Multiple dependent servers, the instruction for receiving primary server store the data, the dependent server storing data According to following rule: storing the structural data using relevant database, while passing through unique identifier for the structure Change data and is mapped to non-relational database；The non-relational database stores the unstructured data, described non-structural Change data to store using the form of NoSQL key-value pair.

2. a kind of NoSQL big data storage system of optimization according to claim 1, it is characterised in that: further include spare Server, the standby server take over the function of primary server when damaging for primary server.
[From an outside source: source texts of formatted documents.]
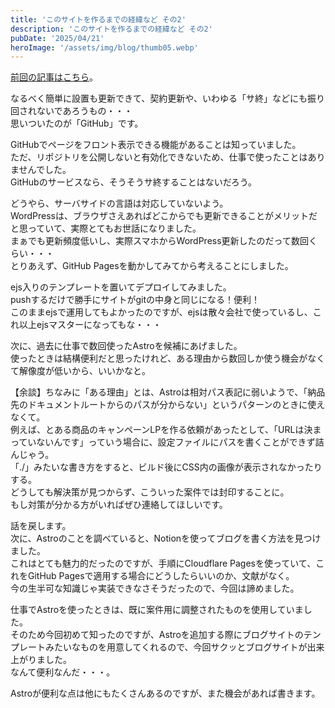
 ```yaml
---
title: 'このサイトを作るまでの経緯など その2'
description: 'このサイトを作るまでの経緯など その2'
pubDate: '2025/04/21'
heroImage: '/assets/img/blog/thumb05.webp'
---
```


[前回の記事はこちら](/blog/20250420_2/)。

なるべく簡単に設置も更新できて、契約更新や、いわゆる「サ終」などにも振り回されないであろうもの・・・<br>
思いついたのが「GitHub」です。

GitHubでページをフロント表示できる機能があることは知っていました。<br>
ただ、リポジトリを公開しないと有効化できないため、仕事で使ったことはありませんでした。<br>
GitHubのサービスなら、そうそうサ終することはないだろう。

どうやら、サーバサイドの言語は対応していないよう。<br>
WordPressは、ブラウザさえあればどこからでも更新できることがメリットだと思っていて、実際とてもお世話になりました。<br>
まぁでも更新頻度低いし、実際スマホからWordPress更新したのだって数回くらい・・・<br>
とりあえず、GitHub Pagesを動かしてみてから考えることにしました。

ejs入りのテンプレートを置いてデプロイしてみました。<br>
pushするだけで勝手にサイトがgitの中身と同じになる！便利！<br>
このままejsで運用してもよかったのですが、ejsは散々会社で使っているし、これ以上ejsマスターになってもな・・・

次に、過去に仕事で数回使ったAstroを候補にあげました。<br>
使ったときは結構便利だと思ったけれど、ある理由から数回しか使う機会がなくて解像度が低いから、いいかなと。

【余談】ちなみに「ある理由」とは、Astroは相対パス表記に弱いようで、「納品先のドキュメントルートからのパスが分からない」というパターンのときに使えなくて。<br>
例えば、とある商品のキャンペーンLPを作る依頼があったとして、「URLは決まっていないんです」っていう場合に、設定ファイルにパスを書くことができず詰んじゃう。<br>
「./」みたいな書き方をすると、ビルド後にCSS内の画像が表示されなかったりする。<br>
どうしても解決策が見つからず、こういった案件では封印することに。<br>
もし対策が分かる方がいればぜひ連絡してほしいです。

話を戻します。<br>
次に、Astroのことを調べていると、Notionを使ってブログを書く方法を見つけました。<br>
これはとても魅力的だったのですが、手順にCloudflare Pagesを使っていて、これをGitHub Pagesで適用する場合にどうしたらいいのか、文献がなく。<br>
今の生半可な知識じゃ実装できなさそうだったので、今回は諦めました。

仕事でAstroを使ったときは、既に案件用に調整されたものを使用していました。<br>
そのため今回初めて知ったのですが、Astroを追加する際にブログサイトのテンプレートみたいなものを用意してくれるので、今回サクッとブログサイトが出来上がりました。<br>
なんて便利なんだ・・・。

Astroが便利な点は他にもたくさんあるのですが、また機会があれば書きます。
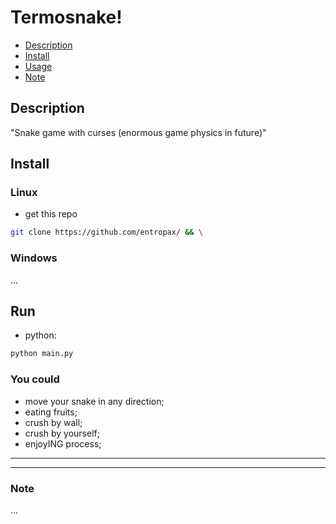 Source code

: <h1>Termosnake!</h1>

<!-- [_TOC_] -->
- [Description](#description)
- [Install](#install)
- [Usage](#run)
- [Note](#note)

## Description ##
"Snake game with curses (enormous game physics in future)"

## Install ##
### Linux ###
- get this repo
```sh
git clone https://github.com/entropax/ && \
```
### Windows ###
...

## Run ##
- python:
```sh
python main.py
```

### **You could**
- move your snake in any direction;
- eating fruits;
- crush by wall;
- crush by yourself;
- enjoyING process;

----
----
### Note
...
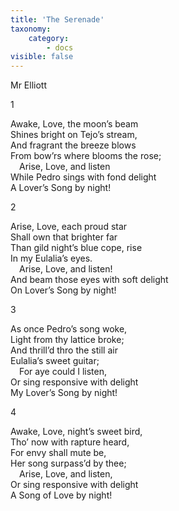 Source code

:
```yaml
---
title: 'The Serenade'
taxonomy:
    category:
        - docs
visible: false
---
```


<div class="author">Mr Elliott</div>

1

Awake, Love, the moon’s beam  
Shines bright on Tejo’s stream,  
And fragrant the breeze blows  
From bow’rs where blooms the rose;  
&emsp;Arise, Love, and listen  
While Pedro sings with fond delight  
A Lover’s Song by night!  

2

Arise, Love, each proud star  
Shall own that brighter far  
Than gild night’s blue cope, rise  
In my Eulalia’s eyes.  
&emsp;Arise, Love, and listen!  
And beam those eyes with soft delight  
On Lover’s Song by night!  

3

As once Pedro’s song woke,  
Light from thy lattice broke;  
And thrill’d thro the still air  
Eulalia’s sweet guitar;  
&emsp;For aye could I listen,  
Or sing responsive with delight  
My Lover’s Song by night!  

4

Awake, Love, night’s sweet bird,  
Tho’ now with rapture heard,  
For envy shall mute be,  
Her song surpass’d by thee;  
&emsp;Arise, Love, and listen,  
Or sing responsive with delight  
A Song of Love by night! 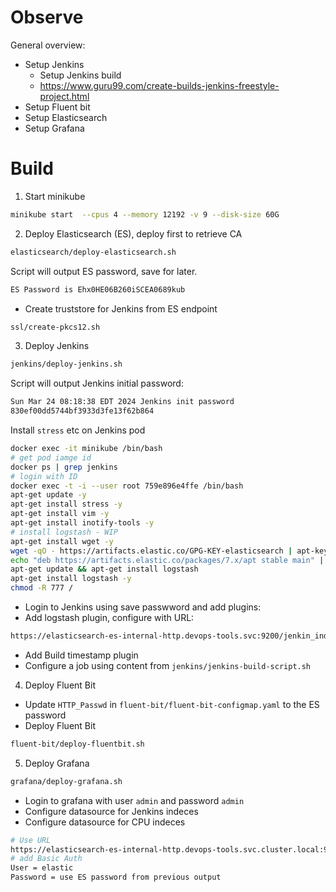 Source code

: # Observe

General overview:
- Setup Jenkins
	- Setup Jenkins build
	- https://www.guru99.com/create-builds-jenkins-freestyle-project.html
- Setup Fluent bit
- Setup Elasticsearch
- Setup Grafana

# Build
1. Start minikube
```bash
minikube start  --cpus 4 --memory 12192 -v 9 --disk-size 60G
```
2. Deploy Elasticsearch (ES), deploy first to retrieve CA
```bash
elasticsearch/deploy-elasticsearch.sh
```
Script will output ES password, save for later.
```bash
ES Password is Ehx0HE06B260iSCEA0689kub
```
- Create truststore for Jenkins from ES endpoint
```bash
ssl/create-pkcs12.sh
```

3. Deploy Jenkins
```bash
jenkins/deploy-jenkins.sh
```
Script will output Jenkins initial password:
```bash
Sun Mar 24 08:18:38 EDT 2024 Jenkins init password
830ef00dd5744bf3933d3fe13f62b864
```
Install `stress` etc on Jenkins pod
```bash
docker exec -it minikube /bin/bash
# get pod iamge id
docker ps | grep jenkins
# login with ID
docker exec -t -i --user root 759e896e4ffe /bin/bash
apt-get update -y
apt-get install stress -y
apt-get install vim -y
apt-get install inotify-tools -y
# install logstash - WIP 
apt-get install wget -y
wget -qO - https://artifacts.elastic.co/GPG-KEY-elasticsearch | apt-key add -
echo "deb https://artifacts.elastic.co/packages/7.x/apt stable main" | tee -a /etc/apt/sources.list.d/elastic-7.x.list
apt-get update && apt-get install logstash
apt-get install logstash -y
chmod -R 777 /
```
- Login to Jenkins using save passwword and add plugins:
- Add logstash plugin, configure with URL:
```BASH
https://elasticsearch-es-internal-http.devops-tools.svc:9200/jenkin_index/_doc
```
- Add Build timestamp plugin
- Configure a job using content from `jenkins/jenkins-build-script.sh`
4. Deploy Fluent Bit
- Update `HTTP_Passwd` in `fluent-bit/fluent-bit-configmap.yaml` to the ES password
- Deploy Fluent Bit
```bash
fluent-bit/deploy-fluentbit.sh
```
5. Deploy Grafana
```bash
grafana/deploy-grafana.sh
```
- Login to grafana with user `admin` and password `admin`
- Configure datasource for Jenkins indeces
- Configure datasource for CPU indeces
```bash
# Use URL
https://elasticsearch-es-internal-http.devops-tools.svc.cluster.local:9200
# add Basic Auth
User = elastic
Password = use ES password from previous output
```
3. a kind of NoSQL big data storage method of optimization, it is characterised in that: the following steps are included:

(2) expression of data: for defining the format standard of data storage, data storage is using relevant database and non- Relevant database；And according to following rule: using relevant database structured data, while passing through unique identifier The structural data is mapped to non-relational database；The non-relational database stores unstructured data, described Unstructured data is stored using the form of NoSQL key-value pair；

(3) it the distributed storage of data: by the data pre-processed according to distributed principle, is cooperateed with and is stored using multiple stage computers Data.

4. a kind of NoSQL big data storage method of optimization according to claim 3, it is characterised in that: the step (1) The pretreatment of data includes: that received original isomeric data is divided into lightweight data and multi-medium data by (11)；(12) it extracts Lightweight data of the characteristic information of the multi-medium data as description multi-medium data；(13) more matchmakers are extracted to described The characteristic information of volume data carries out data scrubbing；(14) redundant data after data scrubbing is deleted.

5. a kind of NoSQL big data storage method of optimization according to claim 4, it is characterised in that: the step (1) The pretreatment of data includes: that (15) are handled for the self-defining data of concrete application.

6. a kind of NoSQL big data storage method of optimization according to claim 4, it is characterised in that: the step (12) characteristic information of multi-medium data includes interest value, digest value and original value, and the interest value is for indicating the data Application field, the digest value exist for briefly describing multi-medium data, the original value for storing original multimedia data The position stored in disk array.

7. a kind of NoSQL big data storage method of optimization according to claim 4, it is characterised in that: the step (13) data scrubbing includes filling incomplete data, smooth noisy data, correcting inconsistent data.

8. a kind of NoSQL big data storage method of optimization according to claim 3, it is characterised in that: the lightweight Data include number, character string, and the multi-medium data includes picture, audio, video.

9. a kind of NoSQL big data storage method of optimization according to claim 3, it is characterised in that: the step (3) The distributed storages of data obtains movable CPU quantity the following steps are included: (31) and dependent server cluster communication, and from Server node number and deblocking situation are obtained in configuration file；(32) database connection is established, according to mobile C PU quantity Determine read-write thread, initialization creation read-write connection；(33) under main thread task control, mutual exclusion lock is established, coordinates multiple readings Write thread；(34) main thread distributes deblocking, while being responsible for for these piecemeals being stored in corresponding subregion；(35) mutual exclusion is discharged It locks, information is merged into specification in main thread after each sub thread completion task；(36) it is unified after main thread arranges mission bit stream It is stored in dependent server.

10. a kind of NoSQL big data storage method of optimization according to claim 9, it is characterised in that: the step (36) copy is generated while being uniformly stored in dependent server after arranging mission bit stream in, is stored in standby server In.